=== Section Start ===

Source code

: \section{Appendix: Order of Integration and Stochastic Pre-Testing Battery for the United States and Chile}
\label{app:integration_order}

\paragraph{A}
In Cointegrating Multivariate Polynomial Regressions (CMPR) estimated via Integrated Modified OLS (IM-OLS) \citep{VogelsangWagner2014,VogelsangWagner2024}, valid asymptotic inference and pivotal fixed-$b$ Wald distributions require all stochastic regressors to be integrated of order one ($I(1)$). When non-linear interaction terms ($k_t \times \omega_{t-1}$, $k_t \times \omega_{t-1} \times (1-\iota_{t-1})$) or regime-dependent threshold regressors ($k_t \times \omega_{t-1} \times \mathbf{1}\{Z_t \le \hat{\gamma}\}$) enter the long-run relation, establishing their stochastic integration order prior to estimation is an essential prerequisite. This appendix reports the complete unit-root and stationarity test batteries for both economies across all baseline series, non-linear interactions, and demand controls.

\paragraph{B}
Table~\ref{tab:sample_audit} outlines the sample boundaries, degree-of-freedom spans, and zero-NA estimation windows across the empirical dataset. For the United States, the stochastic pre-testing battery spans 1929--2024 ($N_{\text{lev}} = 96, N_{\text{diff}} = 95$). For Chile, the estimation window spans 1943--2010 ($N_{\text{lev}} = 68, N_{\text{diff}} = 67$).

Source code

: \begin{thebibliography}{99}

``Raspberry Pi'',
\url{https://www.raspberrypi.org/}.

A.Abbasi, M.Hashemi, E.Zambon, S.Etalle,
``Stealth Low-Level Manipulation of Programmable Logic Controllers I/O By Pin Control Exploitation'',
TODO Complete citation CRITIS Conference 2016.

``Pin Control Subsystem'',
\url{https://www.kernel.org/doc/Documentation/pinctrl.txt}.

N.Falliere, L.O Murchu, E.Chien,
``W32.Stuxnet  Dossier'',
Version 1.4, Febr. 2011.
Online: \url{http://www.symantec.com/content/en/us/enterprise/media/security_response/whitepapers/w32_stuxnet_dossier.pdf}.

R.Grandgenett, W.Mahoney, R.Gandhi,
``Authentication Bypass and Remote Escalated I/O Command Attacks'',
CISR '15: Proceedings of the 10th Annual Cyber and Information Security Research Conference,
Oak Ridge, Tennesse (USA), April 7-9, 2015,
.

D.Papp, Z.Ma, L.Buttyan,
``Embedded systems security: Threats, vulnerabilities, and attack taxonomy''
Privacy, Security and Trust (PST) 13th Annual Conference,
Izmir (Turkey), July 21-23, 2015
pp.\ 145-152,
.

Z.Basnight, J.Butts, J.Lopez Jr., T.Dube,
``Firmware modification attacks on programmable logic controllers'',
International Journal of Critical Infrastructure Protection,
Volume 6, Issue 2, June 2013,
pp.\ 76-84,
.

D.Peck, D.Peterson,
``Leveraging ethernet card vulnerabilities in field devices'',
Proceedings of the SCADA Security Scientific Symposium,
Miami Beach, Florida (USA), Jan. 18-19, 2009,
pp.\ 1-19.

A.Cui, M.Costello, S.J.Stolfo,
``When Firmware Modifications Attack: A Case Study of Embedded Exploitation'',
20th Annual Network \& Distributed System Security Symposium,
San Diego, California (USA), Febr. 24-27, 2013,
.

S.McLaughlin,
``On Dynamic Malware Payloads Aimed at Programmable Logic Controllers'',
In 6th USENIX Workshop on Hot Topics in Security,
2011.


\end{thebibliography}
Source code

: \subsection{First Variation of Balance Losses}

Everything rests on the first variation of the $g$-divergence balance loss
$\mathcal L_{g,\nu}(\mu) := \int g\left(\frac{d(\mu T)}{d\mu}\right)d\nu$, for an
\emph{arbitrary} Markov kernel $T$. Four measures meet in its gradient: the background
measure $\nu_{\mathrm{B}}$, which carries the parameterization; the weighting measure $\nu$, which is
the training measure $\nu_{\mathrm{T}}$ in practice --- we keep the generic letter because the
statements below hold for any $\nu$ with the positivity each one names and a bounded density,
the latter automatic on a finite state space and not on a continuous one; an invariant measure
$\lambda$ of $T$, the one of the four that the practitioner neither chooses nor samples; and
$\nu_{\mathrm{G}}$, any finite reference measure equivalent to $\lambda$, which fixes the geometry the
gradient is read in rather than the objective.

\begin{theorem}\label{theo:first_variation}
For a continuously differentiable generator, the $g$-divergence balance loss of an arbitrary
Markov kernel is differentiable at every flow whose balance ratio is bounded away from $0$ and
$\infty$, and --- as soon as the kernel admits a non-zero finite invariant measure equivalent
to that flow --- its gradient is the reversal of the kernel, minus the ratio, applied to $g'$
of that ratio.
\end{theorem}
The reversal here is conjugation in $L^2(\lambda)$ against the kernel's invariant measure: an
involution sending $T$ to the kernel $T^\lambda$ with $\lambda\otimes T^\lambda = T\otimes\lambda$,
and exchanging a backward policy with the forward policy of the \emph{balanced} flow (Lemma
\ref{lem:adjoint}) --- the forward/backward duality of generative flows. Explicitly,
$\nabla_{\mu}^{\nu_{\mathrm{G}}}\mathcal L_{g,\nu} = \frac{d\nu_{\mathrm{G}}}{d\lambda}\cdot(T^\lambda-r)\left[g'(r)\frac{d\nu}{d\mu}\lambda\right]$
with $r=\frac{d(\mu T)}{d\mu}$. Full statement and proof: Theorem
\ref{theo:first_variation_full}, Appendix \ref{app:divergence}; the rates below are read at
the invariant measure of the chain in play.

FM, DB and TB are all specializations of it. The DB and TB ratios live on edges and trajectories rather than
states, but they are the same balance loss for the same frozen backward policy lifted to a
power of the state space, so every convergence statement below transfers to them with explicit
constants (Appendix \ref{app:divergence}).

=== Section End ===

▸ ASSIGNED TASK: Extract every entry above as it appears.

▸ RESULT FOR THIS TASK:
Source code

: \section{Appendix: Order of Integration and Stochastic Pre-Testing Battery for the United States and Chile}
\label{app:integration_order}

\paragraph{A}
In Cointegrating Multivariate Polynomial Regressions (CMPR) estimated via Integrated Modified OLS (IM-OLS) \citep{VogelsangWagner2014,VogelsangWagner2024}, valid asymptotic inference and pivotal fixed-$b$ Wald distributions require all stochastic regressors to be integrated of order one ($I(1)$). When non-linear interaction terms ($k_t \times \omega_{t-1}$, $k_t \times \omega_{t-1} \times (1-\iota_{t-1})$) or regime-dependent threshold regressors ($k_t \times \omega_{t-1} \times \mathbf{1}\{Z_t \le \hat{\gamma}\}$) enter the long-run relation, establishing their stochastic integration order prior to estimation is an essential prerequisite. This appendix reports the complete unit-root and stationarity test batteries for both economies across all baseline series, non-linear interactions, and demand controls.

\paragraph{B}
Table~\ref{tab:sample_audit} outlines the sample boundaries, degree-of-freedom spans, and zero-NA estimation windows across the empirical dataset. For the United States, the stochastic pre-testing battery spans 1929--2024 ($N_{\text{lev}} = 96, N_{\text{diff}} = 95$). For Chile, the estimation window spans 1943--2010 ($N_{\text{lev}} = 68, N_{\text{diff}} = 67$).

Source code

: \begin{thebibliography}{99}

``Raspberry Pi'',
\url{https://www.raspberrypi.org/}.

A.Abbasi, M.Hashemi, E.Zambon, S.Etalle,
``Stealth Low-Level Manipulation of Programmable Logic Controllers I/O By Pin Control Exploitation'',
TODO Complete citation CRITIS Conference 2016.

``Pin Control Subsystem'',
\url{https://www.kernel.org/doc/Documentation/pinctrl.txt}.

N.Falliere, L.O Murchu, E.Chien,
``W32.Stuxnet  Dossier'',
Version 1.4, Febr. 2011.
Online: \url{http://www.symantec.com/content/en/us/enterprise/media/security_response/whitepapers/w32_stuxnet_dossier.pdf}.

R.Grandgenett, W.Mahoney, R.Gandhi,
``Authentication Bypass and Remote Escalated I/O Command Attacks'',
CISR '15: Proceedings of the 10th Annual Cyber and Information Security Research Conference,
Oak Ridge, Tennesse (USA), April 7-9, 2015,
.

D.Papp, Z.Ma, L.Buttyan,
``Embedded systems security: Threats, vulnerabilities, and attack taxonomy''
Privacy, Security and Trust (PST) 13th Annual Conference,
Izmir (Turkey), July 21-23, 2015
pp.\ 145-152,
.

Z.Basnight, J.Butts, J.Lopez Jr., T.Dube,
``Firmware modification attacks on programmable logic controllers'',
International Journal of Critical Infrastructure Protection,
Volume 6, Issue 2, June 2013,
pp.\ 76-84,
.

D.Peck, D.Peterson,
``Leveraging ethernet card vulnerabilities in field devices'',
Proceedings of the SCADA Security Scientific Symposium,
Miami Beach, Florida (USA), Jan. 18-19, 2009,
pp.\ 1-19.

A.Cui, M.Costello, S.J.Stolfo,
``When Firmware Modifications Attack: A Case Study of Embedded Exploitation'',
20th Annual Network \& Distributed System Security Symposium,
San Diego, California (USA), Febr. 24-27, 2013,
.

S.McLaughlin,
``On Dynamic Malware Payloads Aimed at Programmable Logic Controllers'',
In 6th USENIX Workshop on Hot Topics in Security,
2011.


\end{thebibliography}
Source code

: \subsection{First Variation of Balance Losses}

Everything rests on the first variation of the $g$-divergence balance loss
$\mathcal L_{g,\nu}(\mu) := \int g\left(\frac{d(\mu T)}{d\mu}\right)d\nu$, for an
\emph{arbitrary} Markov kernel $T$. Four measures meet in its gradient: the background
measure $\nu_{\mathrm{B}}$, which carries the parameterization; the weighting measure $\nu$, which is
the training measure $\nu_{\mathrm{T}}$ in practice --- we keep the generic letter because the
statements below hold for any $\nu$ with the positivity each one names and a bounded density,
the latter automatic on a finite state space and not on a continuous one; an invariant measure
$\lambda$ of $T$, the one of the four that the practitioner neither chooses nor samples; and
$\nu_{\mathrm{G}}$, any finite reference measure equivalent to $\lambda$, which fixes the geometry the
gradient is read in rather than the objective.

\begin{theorem}\label{theo:first_variation}
For a continuously differentiable generator, the $g$-divergence balance loss of an arbitrary
Markov kernel is differentiable at every flow whose balance ratio is bounded away from $0$ and
$\infty$, and --- as soon as the kernel admits a non-zero finite invariant measure equivalent
to that flow --- its gradient is the reversal of the kernel, minus the ratio, applied to $g'$
of that ratio.
\end{theorem}
The reversal here is conjugation in $L^2(\lambda)$ against the kernel's invariant measure: an
involution sending $T$ to the kernel $T^\lambda$ with $\lambda\otimes T^\lambda = T\otimes\lambda$,
and exchanging a backward policy with the forward policy of the \emph{balanced} flow (Lemma
\ref{lem:adjoint}) --- the forward/backward duality of generative flows. Explicitly,
$\nabla_{\mu}^{\nu_{\mathrm{G}}}\mathcal L_{g,\nu} = \frac{d\nu_{\mathrm{G}}}{d\lambda}\cdot(T^\lambda-r)\left[g'(r)\frac{d\nu}{d\mu}\lambda\right]$
with $r=\frac{d(\mu T)}{d\mu}$. Full statement and proof: Theorem
\ref{theo:first_variation_full}, Appendix \ref{app:divergence}; the rates below are read at
the invariant measure of the chain in play.

FM, DB and TB are all specializations of it. The DB and TB ratios live on edges and trajectories rather than
states, but they are the same balance loss for the same frozen backward policy lifted to a
power of the state space, so every convergence statement below transfers to them with explicit
constants (Appendix \ref{app:divergence}).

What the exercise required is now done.